Quinoa has enriched many Bolivians, and while the government reported in 2011 that local consumption had declined 34 percent, quinoa’s price, which had tripled, was only part of the reason for the drop. As incomes increased, many people simply switched to processed, Western-style foods. The primary worry is about children in poor parts of the country. Bolivia cut chronic malnutrition in children under five from 22.9 percent in 2005 to 16.5 percent in 2011, but it remains higher in rural, Andean regions, and there is a broad effort underway to resolve the problem. According to Collyns:
This year is the UN’s International Year of Quinoa as the UN Food and Agriculture Organisation recognises the crop’s resilience, adaptability and its ‘potential contribution in the fight against hunger and malnutrition.’
… the Bolivian government - which like its neighbour Peru is heavily promoting quinoa nationally to combat malnutrition - insists Bolivians are eating more of the grain. Annual consumption per person has increased fourfold from 0.35kg to 1.11 kg in as many years “in spite of the high international prices,” Victor Hugo Vásquez, Bolivia’s vice-minister for rural development and agriculture, said.
Following Blythman’s piece, Mother Jones’s food reporter Tom Philpott attempted to put quinoa lovers at ease with a helpful article headlined, “Quinoa: Good, Evil, or Just Really Complicated?” And he took a fair jab at the condescending headline of Blythman’s piece—“Can vegans stomach the unpalatable truth about quinoa?”—by pointing out that it isn’t just vegans who enjoy it.
Not only did Blythman’s article encourage a bunch of equally blinkered copycat posts (and a concerned question on Quora), she also provoked ill-informed responses that rushed to the other side of judgment about the situation in the Andes. Criticizing what he called “the killer-quinoa meme,” The Globe and Mail’s Doug Saunders wrote:
The people of the Altiplano are indeed among the poorest in the Americas. But their economy is almost entirely agrarian. They are sellers - farmers or farm workers seeking the highest price and wage. The quinoa price rise is the greatest thing that has happened to them.

This was well thought out and asks some very good questions of which the answers would give very good insight on the effects of commodification of quinoa. Something very notable however is the globalization this commodification seems to stimulate. It's alarming that it has been said the local populations are noted for eating less quinoa while switching to western processed foods! Western processed foods have not benefited the west as far as health is concerned (which is concern enough). Is it fair that this culture of unsustainability and poor nutrition be exported globally? Better yet, who are the fat cats at the top of the 'food chain' and what do they eat? I sincerely doubt Cheetos.

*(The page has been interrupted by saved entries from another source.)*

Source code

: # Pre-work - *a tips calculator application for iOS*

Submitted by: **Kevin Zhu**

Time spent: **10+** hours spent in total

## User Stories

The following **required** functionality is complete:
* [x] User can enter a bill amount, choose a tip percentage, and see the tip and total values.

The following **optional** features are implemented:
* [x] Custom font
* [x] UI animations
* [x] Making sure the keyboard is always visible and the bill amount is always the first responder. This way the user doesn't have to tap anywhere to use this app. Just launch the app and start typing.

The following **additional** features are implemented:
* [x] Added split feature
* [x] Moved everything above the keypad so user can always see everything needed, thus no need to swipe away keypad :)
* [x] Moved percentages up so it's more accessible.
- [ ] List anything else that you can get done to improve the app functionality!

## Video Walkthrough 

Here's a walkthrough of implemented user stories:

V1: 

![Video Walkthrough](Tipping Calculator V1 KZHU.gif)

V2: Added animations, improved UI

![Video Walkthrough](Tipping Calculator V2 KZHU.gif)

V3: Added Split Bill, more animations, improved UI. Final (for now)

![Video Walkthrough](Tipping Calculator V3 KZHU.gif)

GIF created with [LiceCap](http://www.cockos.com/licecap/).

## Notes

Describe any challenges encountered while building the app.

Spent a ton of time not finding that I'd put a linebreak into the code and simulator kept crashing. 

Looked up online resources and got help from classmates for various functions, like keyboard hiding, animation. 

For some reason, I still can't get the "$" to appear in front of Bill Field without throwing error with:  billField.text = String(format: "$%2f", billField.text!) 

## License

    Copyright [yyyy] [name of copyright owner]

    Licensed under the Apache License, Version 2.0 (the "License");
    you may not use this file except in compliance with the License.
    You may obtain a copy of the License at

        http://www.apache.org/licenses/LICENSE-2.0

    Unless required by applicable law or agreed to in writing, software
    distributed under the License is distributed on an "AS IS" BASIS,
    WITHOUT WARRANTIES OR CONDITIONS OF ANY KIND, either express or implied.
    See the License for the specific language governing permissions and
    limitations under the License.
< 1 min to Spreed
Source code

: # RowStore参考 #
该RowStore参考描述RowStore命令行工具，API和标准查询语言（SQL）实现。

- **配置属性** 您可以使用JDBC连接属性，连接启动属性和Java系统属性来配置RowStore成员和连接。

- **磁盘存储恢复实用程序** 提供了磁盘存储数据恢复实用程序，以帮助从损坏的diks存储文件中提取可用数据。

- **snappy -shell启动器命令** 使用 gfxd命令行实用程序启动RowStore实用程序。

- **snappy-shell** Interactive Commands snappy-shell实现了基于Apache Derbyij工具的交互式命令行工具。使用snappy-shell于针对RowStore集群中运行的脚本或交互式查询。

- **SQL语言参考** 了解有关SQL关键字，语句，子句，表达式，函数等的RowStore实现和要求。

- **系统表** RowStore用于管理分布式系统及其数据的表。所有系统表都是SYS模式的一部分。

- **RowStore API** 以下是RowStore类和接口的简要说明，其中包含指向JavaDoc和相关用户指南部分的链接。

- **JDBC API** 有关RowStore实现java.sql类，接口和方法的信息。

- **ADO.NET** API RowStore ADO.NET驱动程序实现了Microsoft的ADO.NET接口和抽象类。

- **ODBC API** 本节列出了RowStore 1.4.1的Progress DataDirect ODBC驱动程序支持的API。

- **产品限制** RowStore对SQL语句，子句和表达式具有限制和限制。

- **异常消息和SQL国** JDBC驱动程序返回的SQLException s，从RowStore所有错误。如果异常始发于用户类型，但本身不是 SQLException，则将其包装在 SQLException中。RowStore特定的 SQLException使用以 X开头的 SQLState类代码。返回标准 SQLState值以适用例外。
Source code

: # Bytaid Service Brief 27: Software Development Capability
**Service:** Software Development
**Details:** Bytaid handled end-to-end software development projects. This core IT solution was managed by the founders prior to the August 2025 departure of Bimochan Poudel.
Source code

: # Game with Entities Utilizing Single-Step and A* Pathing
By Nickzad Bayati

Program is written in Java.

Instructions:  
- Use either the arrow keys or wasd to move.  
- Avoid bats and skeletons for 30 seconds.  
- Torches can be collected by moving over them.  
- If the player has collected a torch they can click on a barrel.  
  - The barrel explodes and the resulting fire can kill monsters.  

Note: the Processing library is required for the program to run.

#1 Posted by WestCoastGrow, CJR on Wed 30 Jan 2013 at 04:04 PM
While the increasing popularity of quinoa in the short term has caused significant prices increases (with both positive and negative ramifications in local South American economies), longer term this situation should reverse. Higher prices will inevitably mean that more producers/farmers enter the market both locally and in other areas of the world. In addition, this creates tremendous incentive for local producers to increase output all of which will tend to reverse price trends for consumers.
#2 Posted by Chad Jacobs, CJR on Wed 30 Jan 2013 at 06:36 PM
“That doesn’t mean we should stop eating quinoa; it just means we shouldn’t eat quinoa without thinking it through.”
"Thinking it through" requires analyzing data, such as listed out in the three bullet points, the data we don't have. It's hard to think something through without knowing what to think about it.